Un aller-retour constant entre les observations et la construction théorique est nécessaire. Il permet en permanence d’enrichir les construits des convergences et de l’explication des divergences, et de les valider en comparant chacun des cas avec le cadre conceptuel émergent. Cela garantit un certain niveau de réplicabilité. Dans cette logique, l’échantillon peut évoluer au cours de l’étude pour confirmer, explorer un aspect théorique émergent, ou étudier un cas opposé pour approfondir les différences. Finalement une confrontation avec la littérature permet d’assurer la robustesse.

7.1.3. L’étude de cas prospective

A l’autre extrémité du spectre, Bitektine (2008) propose une méthode d’étude de cas déductive. Elle vise à tester des théories. Des propositions sont formulées sur la base de la littérature. Elles constituent des prédictions sur ce qui devrait être observé si les théories sont valides. Un défi majeur est le développement de critères qui permettent de mesurer les construits théoriques que l’on souhaite observer dans la réalité.

7.1.4. Le choix de l’étude de cas comparative

Dans le cadre de cette recherche, l’étude de cas comparative s’impose comme la méthodologie appropriée. En effet :

- Le cadre théorique exploratoire ne permet pas une étude de cas prospective. Il sera renforcé par un processus de comparaison des cas à travers l’identification de points de convergence et l’explication des divergences.
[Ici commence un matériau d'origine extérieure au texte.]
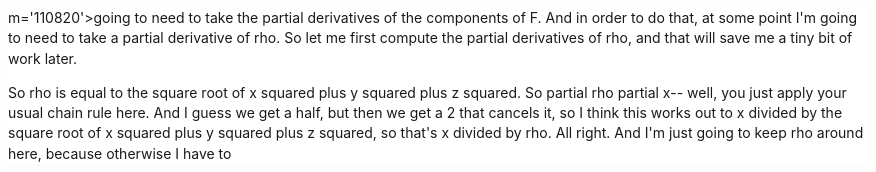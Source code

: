   m='110820'>going</span> <span m='110915'>to</span> <span
  m='111010'>need</span> <span m='111200'>to</span> <span m='111270'>take</span>
  <span m='111500'>the</span> <span m='111590'>partial</span> <span
  m='111960'>derivatives</span> <span m='112550'>of</span> <span
  m='112700'>the</span> <span m='112790'>components</span> <span
  m='113340'>of</span> <span m='113440'>F.</span> <span m='114030'>And</span>
  <span m='114190'>in</span> <span m='114280'>order</span> <span
  m='114510'>to</span> <span m='114650'>do</span> <span m='114800'>that,</span>
  <span m='115020'>at</span> <span m='115130'>some</span> <span
  m='115320'>point</span> <span m='115530'>I'm</span> <span
  m='115610'>going</span> <span m='115690'>to</span> <span
  m='115770'>need</span> <span m='115930'>to</span> <span m='116010'>take</span>
  <span m='116220'>a</span> <span m='116280'>partial</span> <span
  m='116610'>derivative</span> <span m='117050'>of</span> <span
  m='117200'>rho.</span> <span m='117540'>So</span> <span m='117610'>let</span>
  <span m='117730'>me</span> <span m='117800'>first</span> <span
  m='118140'>compute</span> <span m='118790'>the</span> <span
  m='118880'>partial</span> <span m='119190'>derivatives</span> <span
  m='119700'>of</span> <span m='119840'>rho,</span> <span m='120120'>and</span>
  <span m='120230'>that</span> <span m='120315'>will</span> <span
  m='120400'>save</span> <span m='120660'>me</span> <span m='120840'>a</span>
  <span m='120940'>tiny</span> <span m='121230'>bit</span> <span
  m='121340'>of</span> <span m='121450'>work</span> <span
  m='121660'>later.</span> </p><p><span m='122180'>So</span> <span
  m='122640'>rho</span> <span m='123820'>is</span> <span m='124080'>equal</span>
  <span m='124350'>to</span> <span m='124470'>the</span> <span
  m='124580'>square</span> <span m='125020'>root</span> <span
  m='125800'>of</span> <span m='126040'>x</span> <span m='126340'>squared</span>
  <span m='127310'>plus</span> <span m='127570'>y</span> <span
  m='127960'>squared</span> <span m='128620'>plus</span> <span
  m='128790'>z</span> <span m='129050'>squared.</span> <span
  m='130940'>So</span> <span m='133420'>partial</span> <span
  m='134320'>rho</span> <span m='135950'>partial</span> <span
  m='136410'>x--</span> <span m='137200'>well,</span> <span
  m='137520'>you</span> <span m='137730'>just</span> <span
  m='137960'>apply</span> <span m='138240'>your</span> <span
  m='138350'>usual</span> <span m='138790'>chain</span> <span
  m='139110'>rule</span> <span m='139390'>here.</span> <span
  m='139740'>And</span> <span m='139920'>I</span> <span m='139970'>guess</span>
  <span m='140160'>we</span> <span m='140260'>get</span> <span
  m='140360'>a</span> <span m='140430'>half,</span> <span m='140960'>but</span>
  <span m='141090'>then</span> <span m='141220'>we</span> <span
  m='141320'>get</span> <span m='141435'>a</span> <span m='141550'>2</span>
  <span m='141890'>that</span> <span m='142050'>cancels</span> <span
  m='142570'>it,</span> <span m='142780'>so</span> <span m='143140'>I</span>
  <span m='143210'>think</span> <span m='143420'>this</span> <span
  m='143590'>works</span> <span m='143840'>out</span> <span m='144040'>to</span>
  <span m='144150'>x</span> <span m='145070'>divided</span> <span
  m='145720'>by</span> <span m='145890'>the</span> <span
  m='146070'>square</span> <span m='146290'>root</span> <span
  m='146340'>of</span> <span m='146390'>x</span> <span m='146570'>squared</span>
  <span m='146840'>plus</span> <span m='147090'>y</span> <span
  m='147360'>squared</span> <span m='147530'>plus</span> <span
  m='147670'>z</span> <span m='147760'>squared,</span> <span
  m='147850'>so</span> <span m='148090'>that's</span> <span m='148335'>x</span>
  <span m='148580'>divided</span> <span m='148940'>by</span> <span
  m='149070'>rho.</span> <span m='149915'>All</span> <span
  m='150250'>right.</span> <span m='150440'>And</span> <span
  m='150940'>I'm</span> <span m='151100'>just</span> <span
  m='151220'>going</span> <span m='151305'>to</span> <span
  m='151390'>keep</span> <span m='151670'>rho</span> <span
  m='151870'>around</span> <span m='152360'>here,</span> <span
  m='153380'>because</span> <span m='153580'>otherwise</span> <span
  m='153990'>I</span> <span m='154066'>have</span> <span m='154143'>to</span>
Ainsi les conclusions seront plus robustes plus généralisables, et plus testables.

- Une étude de cas unique ne permettrait pas de répondre à la troisième question portant sur l’existence de configurations particulières dans la façon dont les entreprises procèdent à une innovation de leur modèle d’affaires.

- Multiplier les cas augmente aussi la robustesse des résultats sur les deux premières questions de recherche. En effet la comparaison des cas permet de distinguer ce qui dans la réponse aux questions de recherche, relève de l’idiosyncrasie du phénomène et ce qui est plus généralisable.